3) Energy intensive consumers will see additional relief on the Climate Change Agreement (CCA) scheme – offset by the risk of a target review in 2016.
Existing participants of the CCA scheme will see the discounts they receive on the CCL tax increase to 93% for power and 78% for gas in April 2019. However, the Government has signalled that a rate review will take place in 2016 to consider further tightening of the targets set under the framework and alongside this the scheme itself will be reviewed to include any change from 2023. Beond believes this could further damage the success of the CCA scheme as organisations struggle to meet more stringent targets.
4) £730m pledged for Contract for Difference (CfD) auctions to back renewable technologies, with a further cut to the supplementary tax for oil & gas producers (UK continental shelf and north-sea) from 20% to 10%, £20m allocated for seismic studies on exploration in 2016-17 and the removal of the 35% tax on production profits (equivalent to £1bn of tax breaks).
Given concerns over the long term viability of the Levy Control Framework budget it is good to see additional commitment to the low carbon generation sector with £730m likely to fund an additional 3.5GW of offshore wind. However, there is no mention of funding for onshore wind, solar or biomass and no further incentives for energy efficiency. Whilst oil and gas is seen as the polar opposite to the low-carbon future, the tax incentives for oil and gas producers is a welcome relief for UK production given the fall in the oil price.
The Government’s autumn statement is going to further expand on the funding options and pathway to clean-energy funding post 2020.
5) £50m has been pledged for innovation in Demand Side Response (DSR) and energy storage with a further £30m pledged for research into small modular nuclear reactor technology and skills.
Whilst the large-scale failure of the investment opportunity in carbon capture and storage looms heavily over this statement, there is welcome relief that the UK is continuing to invest in energy demand management and storage technologies and the diversification of our generation capabilities. Time will tell if this money is not only sufficient but incentivises the sector to bring innovations to the grid. The Government has also committed to supporting a further 9GW of interconnectivity which will further diversify our energy mix.

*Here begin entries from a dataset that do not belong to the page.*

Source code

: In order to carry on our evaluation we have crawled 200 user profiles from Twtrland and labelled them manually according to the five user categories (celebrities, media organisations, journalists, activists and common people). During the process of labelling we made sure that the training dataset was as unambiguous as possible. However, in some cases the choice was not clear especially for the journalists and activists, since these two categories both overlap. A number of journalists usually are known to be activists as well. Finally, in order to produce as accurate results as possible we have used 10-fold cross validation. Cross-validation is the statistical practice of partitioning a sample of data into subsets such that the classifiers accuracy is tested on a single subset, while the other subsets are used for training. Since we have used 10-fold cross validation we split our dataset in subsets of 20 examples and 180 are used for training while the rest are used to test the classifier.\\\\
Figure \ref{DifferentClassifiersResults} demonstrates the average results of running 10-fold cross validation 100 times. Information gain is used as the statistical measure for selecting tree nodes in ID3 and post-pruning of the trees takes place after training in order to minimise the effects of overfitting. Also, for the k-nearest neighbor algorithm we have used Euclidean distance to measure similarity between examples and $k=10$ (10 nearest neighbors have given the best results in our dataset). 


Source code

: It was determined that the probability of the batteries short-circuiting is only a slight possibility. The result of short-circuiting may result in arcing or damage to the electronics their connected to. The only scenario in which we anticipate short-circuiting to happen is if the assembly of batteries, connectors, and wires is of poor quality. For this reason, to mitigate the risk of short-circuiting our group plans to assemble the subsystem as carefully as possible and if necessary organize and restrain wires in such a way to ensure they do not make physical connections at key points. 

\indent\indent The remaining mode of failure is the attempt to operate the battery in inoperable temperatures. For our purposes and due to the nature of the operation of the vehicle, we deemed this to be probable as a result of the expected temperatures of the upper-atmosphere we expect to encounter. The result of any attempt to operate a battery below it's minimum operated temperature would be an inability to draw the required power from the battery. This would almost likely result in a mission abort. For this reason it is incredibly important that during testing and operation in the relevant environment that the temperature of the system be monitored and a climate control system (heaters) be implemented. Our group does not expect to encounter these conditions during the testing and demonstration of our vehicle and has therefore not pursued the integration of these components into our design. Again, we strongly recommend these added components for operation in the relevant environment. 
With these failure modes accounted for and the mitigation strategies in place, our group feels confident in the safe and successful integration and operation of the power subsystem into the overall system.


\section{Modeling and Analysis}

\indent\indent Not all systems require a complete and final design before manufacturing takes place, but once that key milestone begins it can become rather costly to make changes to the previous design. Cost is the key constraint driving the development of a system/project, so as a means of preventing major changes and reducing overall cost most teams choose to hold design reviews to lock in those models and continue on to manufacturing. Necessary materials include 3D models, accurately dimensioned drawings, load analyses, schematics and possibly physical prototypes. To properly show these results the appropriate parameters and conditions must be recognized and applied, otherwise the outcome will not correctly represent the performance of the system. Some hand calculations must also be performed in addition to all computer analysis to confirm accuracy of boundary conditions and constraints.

6) A further consultation has been announced for summer 2016 which will consider a single reporting framework with a view that implementation will occur in 2019.
Whilst there is an existing consultation on the simplification of the current UK tax and compliance sector, this is likely to continue the uncertainty over cost and compliance for UK consumers.
7) There were no statements on the future of the Levy Control Framework (LcF), COP21 or a potential reversal of the recent decisions on Carbon Capture and Storage (CCS).
2016 has seen significant concern over the potential over-spend on the LCF as a consequence of lower wholesale prices (and in turn a larger gap to support levels) and a higher number of eligible installations. Whilst the overall view on the LCF funding is rather opaque we are likely to see significantly higher funding levels into 2020/21 and beyond which may cause concern for the overall mechanism for funding low-carbon generation.
We believe it would have been a positive step for the Government to reinforce their commitment to CCS to further improve the future energy mix, given the funding statements for small-scale nuclear and energy storage and demand response.
8) “net zero emissions” will become a reality, enshrined into UK law.
Whilst not directly part of the Government budget, the recent announcement by Andrea Leadsom (Energy Minister), that the Government was committed to enshrining the net zero goal agreed in Paris into law has significant implications for the UK as we move into the 2100’s. In the short term the “net zero emissions” law will put the UK on a direct path to mandated reductions over and above those agreed under the COP framework.
Whilst the budget has delivered on some of the key areas which many in the industry wanted to see, there is still uncertainty on the overall reporting framework, with further announcements due in the forthcoming Autumn statement.
As part of our on-going commitment to our clients we believe in delivering key insights into not only the challenges faced by consumers but also the future expected risk. As part of our current future strategies for our clients we have delivered insights into future risk (energy wholesale, taxes and levies), and 2019/20 was identified as a transitional period in the UK market.